Oscar si fece serio.
«C’è un altro modo di vedere questa vicenda» disse. «Forse quella donna è parte di un piano.»
«Che vuoi dire? Non essere ridicolo.»
«Clara Hoffmann, bella agente dei servizi segreti danesi, viene a Madrid, ti cerca, ti mostra una foto, e da quel giorno la tua vita diventa un cumulo di macerie. Cosa vuole da te, esattamente? Davvero quella vecchia foto è tanto importante? Per chi? Perché? Dovresti domandarti che cosa stia succedendo in Danimarca, che cosa Lime e la sua foto possano significare con la polizia.»
Di colpo ebbi un’ispirazione.
Chiesi a Oscar di prestarmi il cellulare, mi allontanai e feci il numero di Klaus Pedersen al telegiornale. Dovetti insistere perché un assistente accettasse di passarmelo in sala di montaggio. Dal tono frettoloso sembrava stressato. Mi salutò, poi lo sentii dare istruzioni a un tecnico a proposito della sequenza di un servizio.
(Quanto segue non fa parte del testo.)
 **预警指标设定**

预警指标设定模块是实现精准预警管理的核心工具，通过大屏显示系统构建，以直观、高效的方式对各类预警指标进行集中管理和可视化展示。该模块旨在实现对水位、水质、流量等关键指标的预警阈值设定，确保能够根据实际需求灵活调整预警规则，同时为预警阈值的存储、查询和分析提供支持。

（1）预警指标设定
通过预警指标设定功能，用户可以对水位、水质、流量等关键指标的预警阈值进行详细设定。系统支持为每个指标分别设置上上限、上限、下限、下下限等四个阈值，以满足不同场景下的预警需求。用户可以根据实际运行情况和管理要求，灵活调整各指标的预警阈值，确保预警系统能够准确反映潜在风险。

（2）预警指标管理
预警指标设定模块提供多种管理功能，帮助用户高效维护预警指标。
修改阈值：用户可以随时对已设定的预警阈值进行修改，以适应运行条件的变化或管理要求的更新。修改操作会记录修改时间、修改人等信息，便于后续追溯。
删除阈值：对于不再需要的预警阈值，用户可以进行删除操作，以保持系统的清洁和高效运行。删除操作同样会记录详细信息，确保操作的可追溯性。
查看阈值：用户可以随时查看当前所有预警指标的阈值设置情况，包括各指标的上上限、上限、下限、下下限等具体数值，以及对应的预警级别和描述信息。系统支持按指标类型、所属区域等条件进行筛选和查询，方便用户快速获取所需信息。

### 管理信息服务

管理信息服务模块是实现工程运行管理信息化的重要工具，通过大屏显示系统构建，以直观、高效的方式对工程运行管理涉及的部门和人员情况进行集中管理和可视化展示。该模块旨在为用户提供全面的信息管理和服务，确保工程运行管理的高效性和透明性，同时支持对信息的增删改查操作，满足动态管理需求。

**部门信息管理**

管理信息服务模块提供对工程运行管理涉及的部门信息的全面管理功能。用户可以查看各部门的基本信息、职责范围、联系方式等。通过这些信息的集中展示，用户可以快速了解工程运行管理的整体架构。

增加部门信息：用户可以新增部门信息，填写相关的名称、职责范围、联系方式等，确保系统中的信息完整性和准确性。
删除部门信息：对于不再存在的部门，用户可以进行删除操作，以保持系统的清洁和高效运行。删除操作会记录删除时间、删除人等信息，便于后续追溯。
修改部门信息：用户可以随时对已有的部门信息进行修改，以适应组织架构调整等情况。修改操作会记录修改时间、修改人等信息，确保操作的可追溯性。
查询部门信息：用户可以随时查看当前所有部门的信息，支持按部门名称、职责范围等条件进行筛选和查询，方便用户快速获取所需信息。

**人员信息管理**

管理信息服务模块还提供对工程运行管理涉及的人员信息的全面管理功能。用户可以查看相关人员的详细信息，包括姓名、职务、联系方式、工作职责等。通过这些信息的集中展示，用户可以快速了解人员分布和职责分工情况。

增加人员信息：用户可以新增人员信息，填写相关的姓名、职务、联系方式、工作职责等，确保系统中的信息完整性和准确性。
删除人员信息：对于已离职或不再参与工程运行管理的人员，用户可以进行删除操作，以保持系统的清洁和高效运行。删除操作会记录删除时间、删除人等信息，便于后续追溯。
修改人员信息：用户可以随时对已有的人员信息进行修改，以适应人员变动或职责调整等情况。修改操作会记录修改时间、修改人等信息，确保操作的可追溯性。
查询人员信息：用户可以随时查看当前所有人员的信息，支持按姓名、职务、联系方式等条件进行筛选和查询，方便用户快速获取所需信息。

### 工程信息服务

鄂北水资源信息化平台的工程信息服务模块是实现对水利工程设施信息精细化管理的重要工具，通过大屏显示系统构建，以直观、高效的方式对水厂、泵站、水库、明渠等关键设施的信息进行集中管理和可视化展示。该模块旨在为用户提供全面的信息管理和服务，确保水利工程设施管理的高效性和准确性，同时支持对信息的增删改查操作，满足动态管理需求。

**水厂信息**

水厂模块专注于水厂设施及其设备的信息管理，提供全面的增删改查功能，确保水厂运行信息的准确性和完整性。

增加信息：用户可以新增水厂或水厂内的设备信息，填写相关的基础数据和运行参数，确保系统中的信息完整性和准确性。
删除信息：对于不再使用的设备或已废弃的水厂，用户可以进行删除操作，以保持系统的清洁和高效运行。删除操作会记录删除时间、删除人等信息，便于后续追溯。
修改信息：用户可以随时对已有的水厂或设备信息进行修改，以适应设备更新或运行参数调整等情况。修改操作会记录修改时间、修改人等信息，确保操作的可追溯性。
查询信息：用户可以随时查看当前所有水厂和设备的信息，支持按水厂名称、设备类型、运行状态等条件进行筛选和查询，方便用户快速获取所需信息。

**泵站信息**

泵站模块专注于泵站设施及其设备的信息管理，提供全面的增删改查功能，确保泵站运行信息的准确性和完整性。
«Ho una fretta terribile, Peter. Non possiamo parlare in un altro momento?» disse.
«Cosa stai facendo?»
«Scadenze. Stress. Remember?»
«Il tuo servizio tanto urgente parla forse dei servizi segreti?» domandai.
«Come fai a saperlo?» si stupì.
«Di cosa si tratta?» domandai a mia volta.
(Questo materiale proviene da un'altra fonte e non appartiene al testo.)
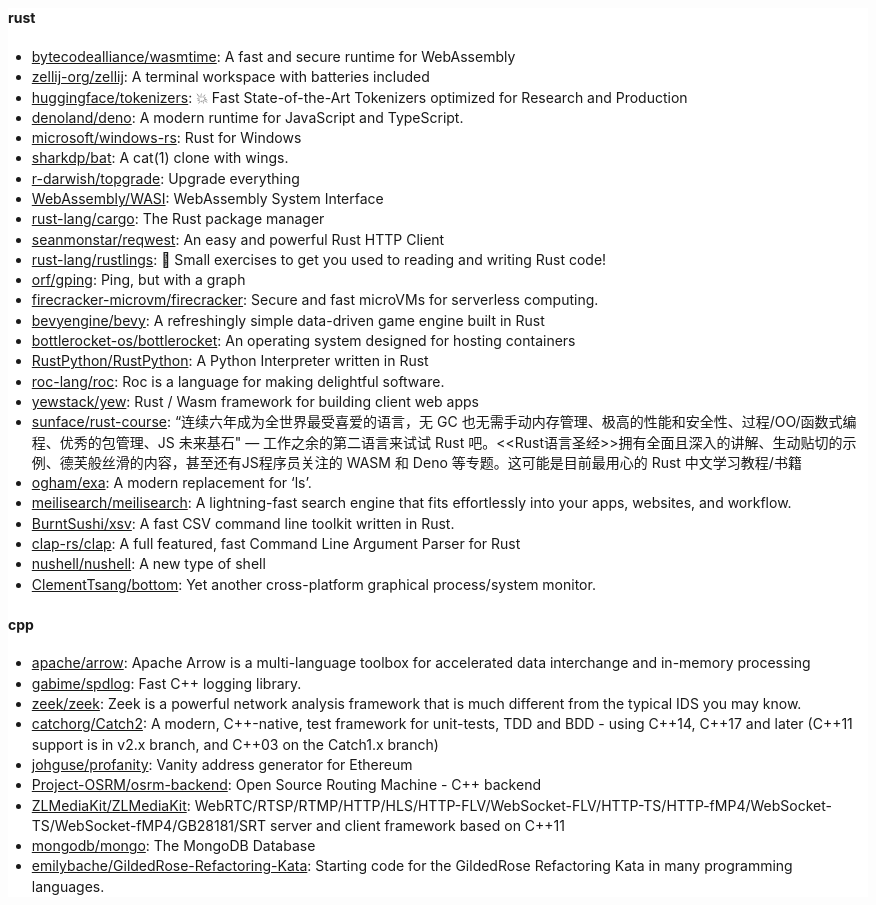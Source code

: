 #### rust
* [bytecodealliance/wasmtime](https://github.com/bytecodealliance/wasmtime): A fast and secure runtime for WebAssembly
* [zellij-org/zellij](https://github.com/zellij-org/zellij): A terminal workspace with batteries included
* [huggingface/tokenizers](https://github.com/huggingface/tokenizers): 💥 Fast State-of-the-Art Tokenizers optimized for Research and Production
* [denoland/deno](https://github.com/denoland/deno): A modern runtime for JavaScript and TypeScript.
* [microsoft/windows-rs](https://github.com/microsoft/windows-rs): Rust for Windows
* [sharkdp/bat](https://github.com/sharkdp/bat): A cat(1) clone with wings.
* [r-darwish/topgrade](https://github.com/r-darwish/topgrade): Upgrade everything
* [WebAssembly/WASI](https://github.com/WebAssembly/WASI): WebAssembly System Interface
* [rust-lang/cargo](https://github.com/rust-lang/cargo): The Rust package manager
* [seanmonstar/reqwest](https://github.com/seanmonstar/reqwest): An easy and powerful Rust HTTP Client
* [rust-lang/rustlings](https://github.com/rust-lang/rustlings): 🦀 Small exercises to get you used to reading and writing Rust code!
* [orf/gping](https://github.com/orf/gping): Ping, but with a graph
* [firecracker-microvm/firecracker](https://github.com/firecracker-microvm/firecracker): Secure and fast microVMs for serverless computing.
* [bevyengine/bevy](https://github.com/bevyengine/bevy): A refreshingly simple data-driven game engine built in Rust
* [bottlerocket-os/bottlerocket](https://github.com/bottlerocket-os/bottlerocket): An operating system designed for hosting containers
* [RustPython/RustPython](https://github.com/RustPython/RustPython): A Python Interpreter written in Rust
* [roc-lang/roc](https://github.com/roc-lang/roc): Roc is a language for making delightful software.
* [yewstack/yew](https://github.com/yewstack/yew): Rust / Wasm framework for building client web apps
* [sunface/rust-course](https://github.com/sunface/rust-course): “连续六年成为全世界最受喜爱的语言，无 GC 也无需手动内存管理、极高的性能和安全性、过程/OO/函数式编程、优秀的包管理、JS 未来基石" — 工作之余的第二语言来试试 Rust 吧。<<Rust语言圣经>>拥有全面且深入的讲解、生动贴切的示例、德芙般丝滑的内容，甚至还有JS程序员关注的 WASM 和 Deno 等专题。这可能是目前最用心的 Rust 中文学习教程/书籍
* [ogham/exa](https://github.com/ogham/exa): A modern replacement for ‘ls’.
* [meilisearch/meilisearch](https://github.com/meilisearch/meilisearch): A lightning-fast search engine that fits effortlessly into your apps, websites, and workflow.
* [BurntSushi/xsv](https://github.com/BurntSushi/xsv): A fast CSV command line toolkit written in Rust.
* [clap-rs/clap](https://github.com/clap-rs/clap): A full featured, fast Command Line Argument Parser for Rust
* [nushell/nushell](https://github.com/nushell/nushell): A new type of shell
* [ClementTsang/bottom](https://github.com/ClementTsang/bottom): Yet another cross-platform graphical process/system monitor.

#### cpp
* [apache/arrow](https://github.com/apache/arrow): Apache Arrow is a multi-language toolbox for accelerated data interchange and in-memory processing
* [gabime/spdlog](https://github.com/gabime/spdlog): Fast C++ logging library.
* [zeek/zeek](https://github.com/zeek/zeek): Zeek is a powerful network analysis framework that is much different from the typical IDS you may know.
* [catchorg/Catch2](https://github.com/catchorg/Catch2): A modern, C++-native, test framework for unit-tests, TDD and BDD - using C++14, C++17 and later (C++11 support is in v2.x branch, and C++03 on the Catch1.x branch)
* [johguse/profanity](https://github.com/johguse/profanity): Vanity address generator for Ethereum
* [Project-OSRM/osrm-backend](https://github.com/Project-OSRM/osrm-backend): Open Source Routing Machine - C++ backend
* [ZLMediaKit/ZLMediaKit](https://github.com/ZLMediaKit/ZLMediaKit): WebRTC/RTSP/RTMP/HTTP/HLS/HTTP-FLV/WebSocket-FLV/HTTP-TS/HTTP-fMP4/WebSocket-TS/WebSocket-fMP4/GB28181/SRT server and client framework based on C++11
* [mongodb/mongo](https://github.com/mongodb/mongo): The MongoDB Database
* [emilybache/GildedRose-Refactoring-Kata](https://github.com/emilybache/GildedRose-Refactoring-Kata): Starting code for the GildedRose Refactoring Kata in many programming languages.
«In poche parole, il governo ha chiesto ai Servizi di presentare una relazione pubblica che sveli quali partiti politici legali, sindacati eccetera, sono stati fatti oggetto di infiltrazioni, intercettazioni e pedinamenti negli ultimi trent’anni. Per la prima volta abbiamo la possibilità di scoprire il loro gioco, di farci un’idea di come lavorano, quante e quali risorse impiegano e come. La relazione, però, non dice praticamente niente di nuovo. La sinistra è inferocita e pretende un’inchiesta super partes. Sostiene che chiedere alla polizia di indagare su se stessa è un esempio clamoroso dell’ipocrisia delle istituzioni. I conservatori invece sono soddisfatti, e il ministro della giustizia ha opposto il proprio veto, dichiarando che l’inchiesta prospettata dalla sinistra comporterebbe troppi rischi in termini della sicurezza del paese. È una storia grossa. E tu, perché me lo chiedi?»